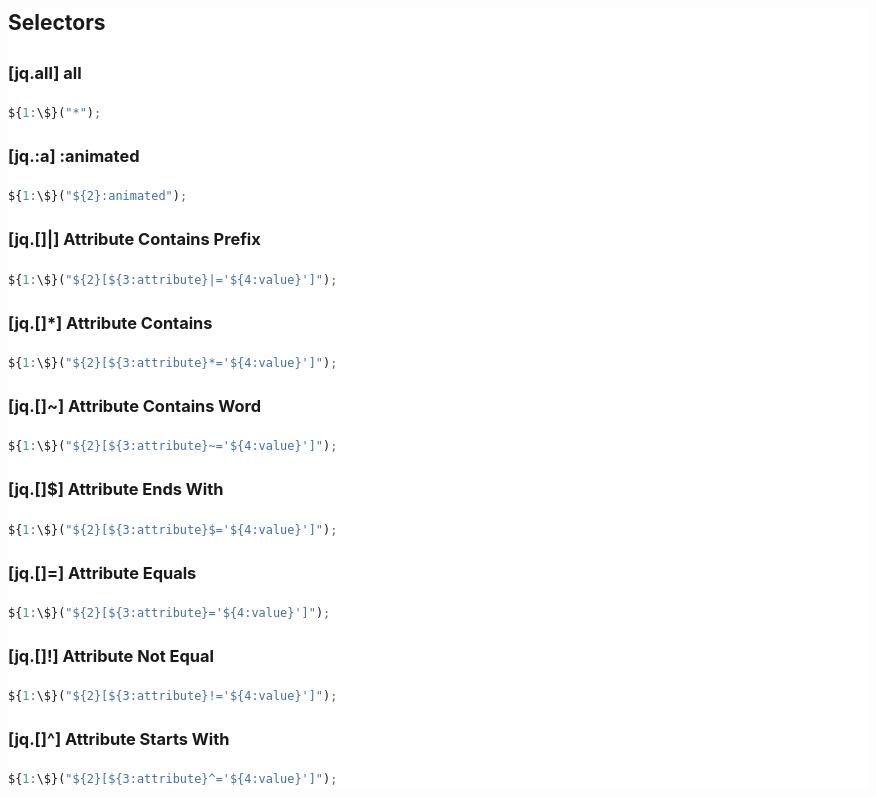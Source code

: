 ## Selectors

### [jq.all] all

```javascript
${1:\$}("*");
```

### [jq.:a] :animated

```javascript
${1:\$}("${2}:animated");
```

### [jq.[]|] Attribute Contains Prefix

```javascript
${1:\$}("${2}[${3:attribute}|='${4:value}']");
```

### [jq.[]*] Attribute Contains

```javascript
${1:\$}("${2}[${3:attribute}*='${4:value}']");
```

### [jq.[]~] Attribute Contains Word

```javascript
${1:\$}("${2}[${3:attribute}~='${4:value}']");
```

### [jq.[]$] Attribute Ends With

```javascript
${1:\$}("${2}[${3:attribute}$='${4:value}']");
```

### [jq.[]=] Attribute Equals

```javascript
${1:\$}("${2}[${3:attribute}='${4:value}']");
```

### [jq.[]!] Attribute Not Equal

```javascript
${1:\$}("${2}[${3:attribute}!='${4:value}']");
```

### [jq.[]^] Attribute Starts With

```javascript
${1:\$}("${2}[${3:attribute}^='${4:value}']");
```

**Exercise prompt:** Wherever the string "With" appears in the data above, copy the line it sits in.

**Exercise output:**
### [jq.[]$] Attribute Ends With
### [jq.[]^] Attribute Starts With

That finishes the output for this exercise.